Saved entries:
====

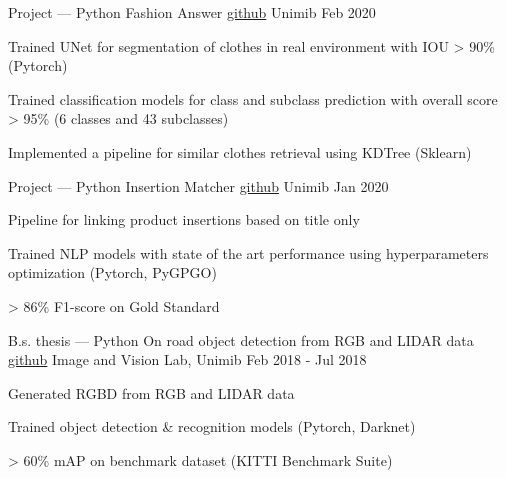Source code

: 

\begin{cventries}


  \cventry
  {Project --- Python}
  {Fashion Answer \tiny \href{https://github.com/gianscarpe/fashion-answer}{github}}
  {Unimib}
  {Feb 2020}
  {
    \begin{cvitems} %
    \item Trained UNet for segmentation of clothes in real environment with IOU
      > 90\% (Pytorch)
    \item Trained classification models for class and subclass prediction with
      overall score > 95\% (6 classes and 43 subclasses)
    \item Implemented a pipeline for similar clothes retrieval using KDTree (Sklearn)
    \end{cvitems}
  }
  

  \cventry
  {Project --- Python}
  {Insertion Matcher \tiny \href{https://github.com/belerico/insertion-matcher}{github}}
  {Unimib}
  {Jan 2020}
  {
    \begin{cvitems} %
    \item Pipeline for linking product insertions based on title only
    \item Trained NLP models with state of the art performance using hyperparameters optimization (Pytorch, PyGPGO)
    \item > 86\% F1-score on Gold Standard
    \end{cvitems}
  }


  \cventry
  {B.s. thesis --- Python} %
  {On road object detection from RGB and LIDAR data \tiny \href{https://github.com/gianscarpe/bachelor_thesis}{github}} %
  {Image and Vision Lab, Unimib} %
  {Feb 2018 - Jul 2018} %
  {
    \begin{cvitems} %
    \item Generated RGBD from RGB and LIDAR data
    \item Trained object detection \& recognition models (Pytorch, Darknet)
    \item > 60\% mAP on benchmark dataset (KITTI Benchmark Suite)
    \end{cvitems}
  }



\end{cventries}
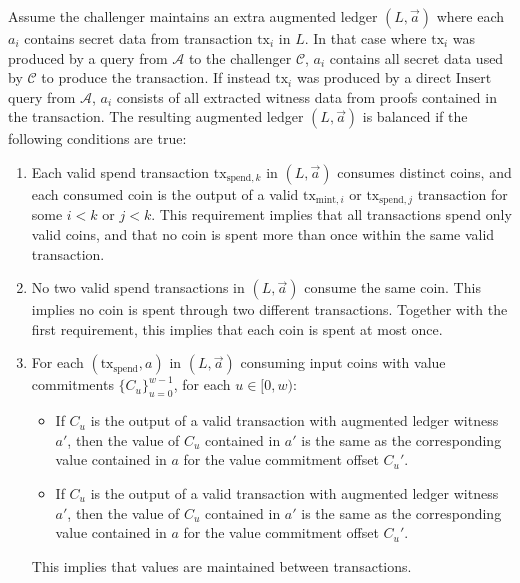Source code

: \documentclass{llncs}
\begin{document}
Assume the challenger maintains an extra augmented ledger $(L, \vec{a})$ where each $a_i$ contains secret data from transaction $\text{tx}_i$ in $L$.
In that case where $\text{tx}_i$ was produced by a query from $\mathcal{A}$ to the challenger $\mathcal{C}$, $a_i$ contains all secret data used by $\mathcal{C}$ to produce the transaction.
If instead $\text{tx}_i$ was produced by a direct $\text{Insert}$ query from $\mathcal{A}$, $a_i$ consists of all extracted witness data from proofs contained in the transaction.
The resulting augmented ledger $(L, \vec{a})$ is balanced if the following conditions are true:
\begin{enumerate}
    \item\label{cond:distinct} Each valid spend transaction $\text{tx}_{\text{spend},k}$ in $(L, \vec{a})$ consumes distinct coins, and each consumed coin is the output of a valid $\text{tx}_{\text{mint},i}$ or $\text{tx}_{\text{spend},j}$ transaction for some $i < k$ or $j < k$.
    This requirement implies that all transactions spend only valid coins, and that no coin is spent more than once within the same valid transaction.
    
    \item\label{cond:multiple} No two valid spend transactions in $(L, \vec{a})$ consume the same coin.
    This implies no coin is spent through two different transactions.
    Together with the first requirement, this implies that each coin is spent at most once.
    
    \item\label{cond:value} For each $(\text{tx}_{\text{spend}}, a)$ in $(L, \vec{a})$ consuming input coins with value commitments $\{C_u\}_{u=0}^{w-1}$, for each $u \in [0,w)$:
    \begin{itemize}
        \item If $C_u$ is the output of a valid  transaction with augmented ledger witness $a'$, then the value of $C_u$ contained in $a'$ is the same as the corresponding value contained in $a$ for the value commitment offset $C_u'$.
        \item If $C_u$ is the output of a valid  transaction with augmented ledger witness $a'$, then the value of $C_u$ contained in $a'$ is the same as the corresponding value contained in $a$ for the value commitment offset $C_u'$.
    \end{itemize}
    This implies that values are maintained between transactions.
    

\end{enumerate}
\end{document}
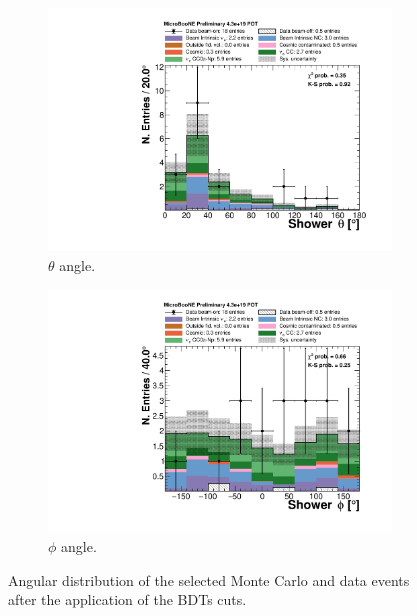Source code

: \begin{figure}[htbp]
\centering
  \begin{subfigure}{0.48\textwidth}
    \includegraphics[width=\linewidth]{figures/theta_bdt.pdf}
    \caption{$\theta$ angle.} 
  \end{subfigure}
    \begin{subfigure}{0.48\textwidth}
    \includegraphics[width=\linewidth]{figures/phi_bdt.pdf}
    \caption{$\phi$ angle.} 
  \end{subfigure}
  \caption{Angular distribution of the selected Monte Carlo and data events after the application of the BDTs cuts.}
  \label{fig:angle_bdt}
\end{figure}

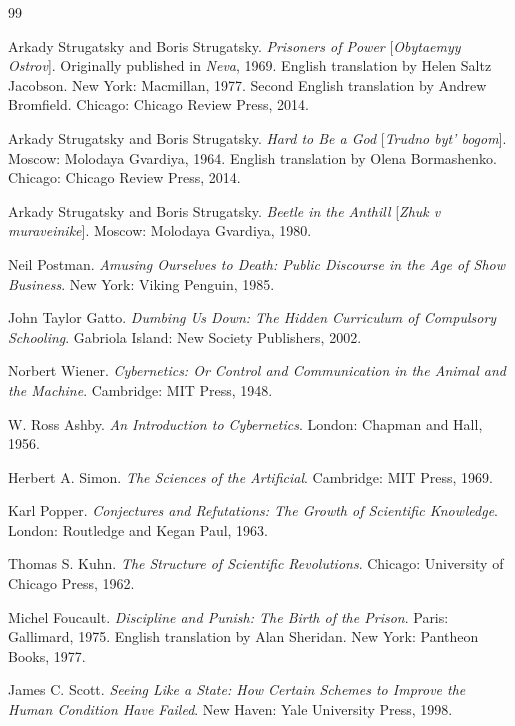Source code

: \documentclass[12pt, a4paper]{article}
\theoremstyle{plain}
\theoremstyle{definition}
\theoremstyle{remark}
\begin{document}
\newpage
\begin{thebibliography}{99}

Arkady Strugatsky and Boris Strugatsky.
\textit{Prisoners of Power} [\textit{Obytaemyy
Ostrov}]. Originally published in \textit{Neva},
1969. English translation by Helen Saltz Jacobson.
New York: Macmillan, 1977. Second English
translation by Andrew Bromfield. Chicago: Chicago
Review Press, 2014.

Arkady Strugatsky and Boris Strugatsky.
\textit{Hard to Be a God} [\textit{Trudno byt'
bogom}]. Moscow: Molodaya Gvardiya, 1964.
English translation by Olena Bormashenko.
Chicago: Chicago Review Press, 2014.

Arkady Strugatsky and Boris Strugatsky.
\textit{Beetle in the Anthill} [\textit{Zhuk
v muraveinike}]. Moscow: Molodaya Gvardiya, 1980.

Neil Postman. \textit{Amusing Ourselves to Death:
Public Discourse in the Age of Show Business}.
New York: Viking Penguin, 1985.

John Taylor Gatto. \textit{Dumbing Us Down:
The Hidden Curriculum of Compulsory Schooling}.
Gabriola Island: New Society Publishers, 2002.

Norbert Wiener. \textit{Cybernetics: Or Control
and Communication in the Animal and the Machine}.
Cambridge: MIT Press, 1948.

W. Ross Ashby. \textit{An Introduction to
Cybernetics}. London: Chapman and Hall, 1956.

Herbert A. Simon. \textit{The Sciences of the
Artificial}. Cambridge: MIT Press, 1969.

Karl Popper. \textit{Conjectures and Refutations:
The Growth of Scientific Knowledge}. London:
Routledge and Kegan Paul, 1963.

Thomas S. Kuhn. \textit{The Structure of
Scientific Revolutions}. Chicago: University of
Chicago Press, 1962.

Michel Foucault. \textit{Discipline and Punish:
The Birth of the Prison}. Paris: Gallimard, 1975.
English translation by Alan Sheridan. New York:
Pantheon Books, 1977.

James C. Scott. \textit{Seeing Like a State:
How Certain Schemes to Improve the Human
Condition Have Failed}. New Haven: Yale
University Press, 1998.


\end{thebibliography}
\end{document}
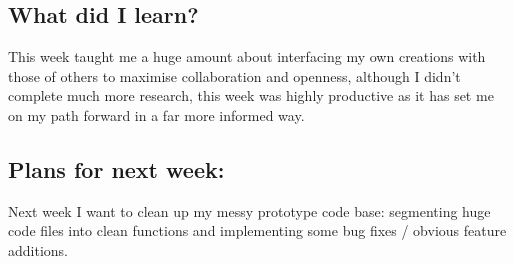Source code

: \subsection*{What did I learn?}
This week taught me a huge amount about interfacing my own creations with those of others to maximise collaboration and openness, although I didn't complete much more research, this week was highly productive as it has set me on my path forward in a far more informed way.


\subsection*{Plans for next week:} 
Next week I want to clean up my messy prototype code base: segmenting huge code files into clean functions and implementing some bug fixes / obvious feature additions.
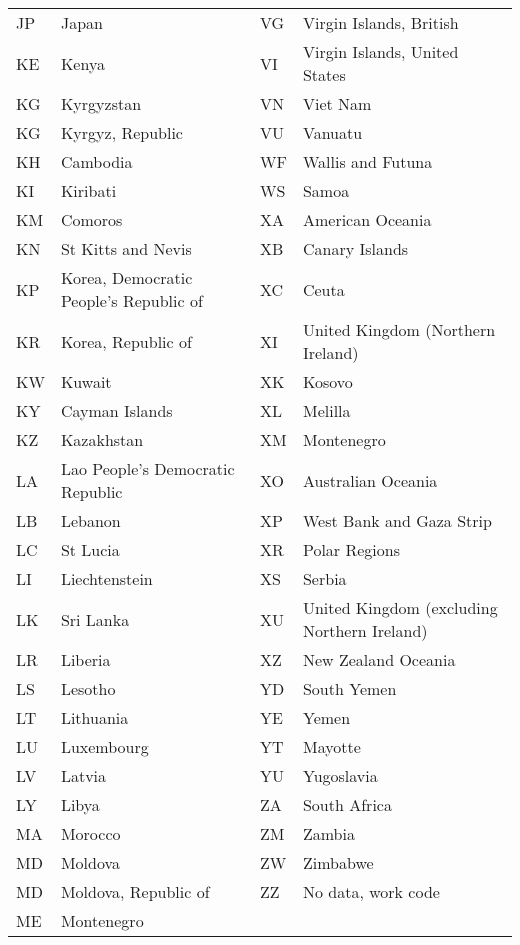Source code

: {\begin{longtable}{lp{5cm}||lp{5cm}}
 JP & Japan & VG & Virgin Islands, British \\
 KE & Kenya & VI & Virgin Islands, United States \\
 KG & Kyrgyzstan & VN & Viet Nam \\
 KG & Kyrgyz, Republic & VU & Vanuatu \\
 KH & Cambodia & WF & Wallis and Futuna \\
 KI & Kiribati & WS & Samoa \\
 KM & Comoros & XA & American Oceania \\
 KN & St Kitts and Nevis & XB & Canary Islands \\
 KP & Korea, Democratic People's Republic of & XC & Ceuta \\
 KR & Korea, Republic of & XI & United Kingdom (Northern Ireland) \\
 KW & Kuwait & XK & Kosovo \\
 KY & Cayman Islands & XL & Melilla \\
 KZ & Kazakhstan & XM & Montenegro \\
 LA & Lao People's Democratic Republic & XO & Australian Oceania \\
 LB & Lebanon & XP & West Bank and Gaza Strip \\
 LC & St Lucia & XR & Polar Regions \\
 LI & Liechtenstein & XS & Serbia \\
 LK & Sri Lanka & XU & United Kingdom (excluding Northern Ireland) \\
 LR & Liberia & XZ & New Zealand Oceania \\
 LS & Lesotho & YD & South Yemen \\
 LT & Lithuania & YE & Yemen \\
 LU & Luxembourg & YT & Mayotte \\
 LV & Latvia & YU & Yugoslavia \\
 LY & Libya & ZA & South Africa \\
 MA & Morocco & ZM & Zambia \\
 MD & Moldova & ZW & Zimbabwe \\
 MD & Moldova, Republic of & ZZ & No data, work code \\
 ME & Montenegro &  &  \\
\end{longtable}
}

====

# [What the task requires]
Your task is to retype the entries verbatim, starting with the line that holds "translation by Andrew" and stopping after the line that holds "University Press, 1998.".

# [Exercise response]
translation by Andrew Bromfield. Chicago: Chicago
Review Press, 2014.

Arkady Strugatsky and Boris Strugatsky.
\textit{Hard to Be a God} [\textit{Trudno byt'
bogom}]. Moscow: Molodaya Gvardiya, 1964.
English translation by Olena Bormashenko.
Chicago: Chicago Review Press, 2014.

Arkady Strugatsky and Boris Strugatsky.
\textit{Beetle in the Anthill} [\textit{Zhuk
v muraveinike}]. Moscow: Molodaya Gvardiya, 1980.

Neil Postman. \textit{Amusing Ourselves to Death:
Public Discourse in the Age of Show Business}.
New York: Viking Penguin, 1985.

John Taylor Gatto. \textit{Dumbing Us Down:
The Hidden Curriculum of Compulsory Schooling}.
Gabriola Island: New Society Publishers, 2002.

Norbert Wiener. \textit{Cybernetics: Or Control
and Communication in the Animal and the Machine}.
Cambridge: MIT Press, 1948.

W. Ross Ashby. \textit{An Introduction to
Cybernetics}. London: Chapman and Hall, 1956.

Herbert A. Simon. \textit{The Sciences of the
Artificial}. Cambridge: MIT Press, 1969.

Karl Popper. \textit{Conjectures and Refutations:
The Growth of Scientific Knowledge}. London:
Routledge and Kegan Paul, 1963.

Thomas S. Kuhn. \textit{The Structure of
Scientific Revolutions}. Chicago: University of
Chicago Press, 1962.

Michel Foucault. \textit{Discipline and Punish:
The Birth of the Prison}. Paris: Gallimard, 1975.
English translation by Alan Sheridan. New York:
Pantheon Books, 1977.

James C. Scott. \textit{Seeing Like a State:
How Certain Schemes to Improve the Human
Condition Have Failed}. New Haven: Yale
University Press, 1998.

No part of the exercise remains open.